Human eIF3 is targeted by viruses like the hepatitis C virus that highjack translation for their own ends. We think that these viruses are tapping in to specific ways that eIF3 is used in normal human biology. With this idea in mind, we recently discovered that eIF3 is more than a general translation initiation factor. It can activate or repress translation of specific mRNAs that control how cells grow and divide. Notably, a number of these mRNAs encode key proteins involved in cancer. We're now working to understand how eIF3 binds these mRNAs to turn them on or off. We know that RNA structure is likely involved, rather than just a linear sequence pattern. We're also interested to find out if eIF3 regulates other mRNAs in different kinds of cells. To answer these questions, we are using systems biology, biochemistry and structural biology.
The Voracious Yeast Project
We use the yeast Saccharomyces cerevisiae to make bread and beer and biofuels, but this yeast has a rather picky diet. It prefers sugars that are easy to ferment, such as sucrose and glucose. Although it will consume other sources of carbon, these sources slow S. cerevisiae down. This forces us to use food crops such as corn and sugarcane to make renewable fuels and chemicals.
Perennial plants such as grasses and fast-growing trees fix carbon in the plant cell wall, a carbon source that could be used to make biofuels to substitute for gasoline, diesel, and jet fuels, and to make renewable chemicals. But plants are made of sugars that our favorite industrial yeast S. cerevisiae doesn’t like, or doesn’t consume at all. Other fungi, such as Neurospora crassa, are not so selective and actually make a living by consuming these sugars in burnt grasslands.

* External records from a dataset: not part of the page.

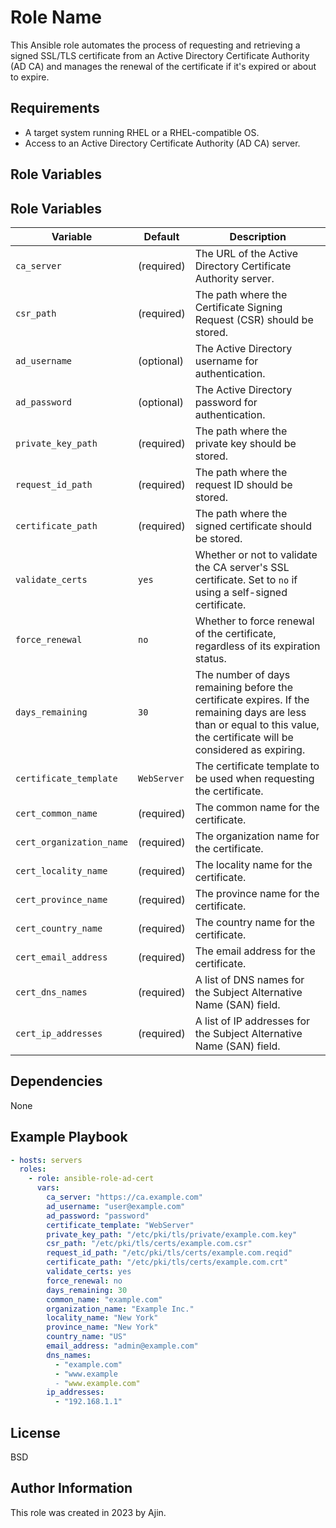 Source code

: Role Name
=========

This Ansible role automates the process of requesting and retrieving a signed SSL/TLS certificate from an Active Directory Certificate Authority (AD CA) and manages the renewal of the certificate if it's expired or about to expire.

Requirements
------------

- A target system running RHEL or a RHEL-compatible OS.
- Access to an Active Directory Certificate Authority (AD CA) server.

Role Variables
--------------

## Role Variables

| Variable                    | Default       | Description                                                                                                                                                           |
|-----------------------------|---------------|-----------------------------------------------------------------------------------------------------------------------------------------------------------------------|
| `ca_server`                 | (required)    | The URL of the Active Directory Certificate Authority server.                                                                                                         |
| `csr_path`                  | (required)    | The path where the Certificate Signing Request (CSR) should be stored.                                                                                                |
| `ad_username`               | (optional)    | The Active Directory username for authentication.                                                                                                                     |
| `ad_password`               | (optional)    | The Active Directory password for authentication.                                                                                                                     |
| `private_key_path`          | (required)    | The path where the private key should be stored.                                                                                                                      |
| `request_id_path`           | (required)    | The path where the request ID should be stored.                                                                                                                       |
| `certificate_path`          | (required)    | The path where the signed certificate should be stored.                                                                                                               |
| `validate_certs`            | `yes`         | Whether or not to validate the CA server's SSL certificate. Set to `no` if using a self-signed certificate.                                                          |
| `force_renewal`             | `no`          | Whether to force renewal of the certificate, regardless of its expiration status.                                                                                     |
| `days_remaining`            | `30`          | The number of days remaining before the certificate expires. If the remaining days are less than or equal to this value, the certificate will be considered as expiring. |
| `certificate_template`      | `WebServer`    | The certificate template to be used when requesting the certificate.                                                                                                  |
| `cert_common_name`          | (required)    | The common name for the certificate.                                                                                                                                  |
| `cert_organization_name`    | (required)    | The organization name for the certificate.                                                                                                                            |
| `cert_locality_name`        | (required)    | The locality name for the certificate.                                                                                                                                |
| `cert_province_name`        | (required)    | The province name for the certificate.                                                                                                                                |
| `cert_country_name`         | (required)    | The country name for the certificate.                                                                                                                                  |
| `cert_email_address`        | (required)    | The email address for the certificate.                                                                                                                                |
| `cert_dns_names`            | (required)    | A list of DNS names for the Subject Alternative Name (SAN) field.                                                                                                    |
| `cert_ip_addresses`         | (required)    | A list of IP addresses for the Subject Alternative Name (SAN) field.                                                                                                 |


Dependencies
------------

None

Example Playbook
----------------

```yaml
- hosts: servers
  roles:
    - role: ansible-role-ad-cert
      vars:
        ca_server: "https://ca.example.com"
        ad_username: "user@example.com"
        ad_password: "password"
        certificate_template: "WebServer"
        private_key_path: "/etc/pki/tls/private/example.com.key"
        csr_path: "/etc/pki/tls/certs/example.com.csr"
        request_id_path: "/etc/pki/tls/certs/example.com.reqid"
        certificate_path: "/etc/pki/tls/certs/example.com.crt"
        validate_certs: yes
        force_renewal: no
        days_remaining: 30
        common_name: "example.com"
        organization_name: "Example Inc."
        locality_name: "New York"
        province_name: "New York"
        country_name: "US"
        email_address: "admin@example.com"
        dns_names:
          - "example.com"
          - "www.example
          - "www.example.com"
        ip_addresses:
          - "192.168.1.1"

```

License
-------

BSD

Author Information
------------------

This role was created in 2023 by Ajin.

We found that N. crassa consumes sugars in the plant cell wall as short soluble chains, quite a different strategy compared to S. cerevisiae or other yeasts. We think that engineering yeast to consume sugars from plants the way N. crassa does will open many new ways to use S. cerevisiae to make biofuels and chemicals for a green economy. We have the parts (pathways) from N. crassa mostly worked out. But to make them work in S. cerevisiae–to make a Voracious Yeast–will take cutting-edge systems biology and synthetic biology.
We are also interested in how cells make proteins that reside in membranes or are secreted. Finally, we are thinking about ways to engineer bacterial ribosomes to make new kinds of polymers, rather than proteins. These projects are in their early stages of development. Stay tuned for updates!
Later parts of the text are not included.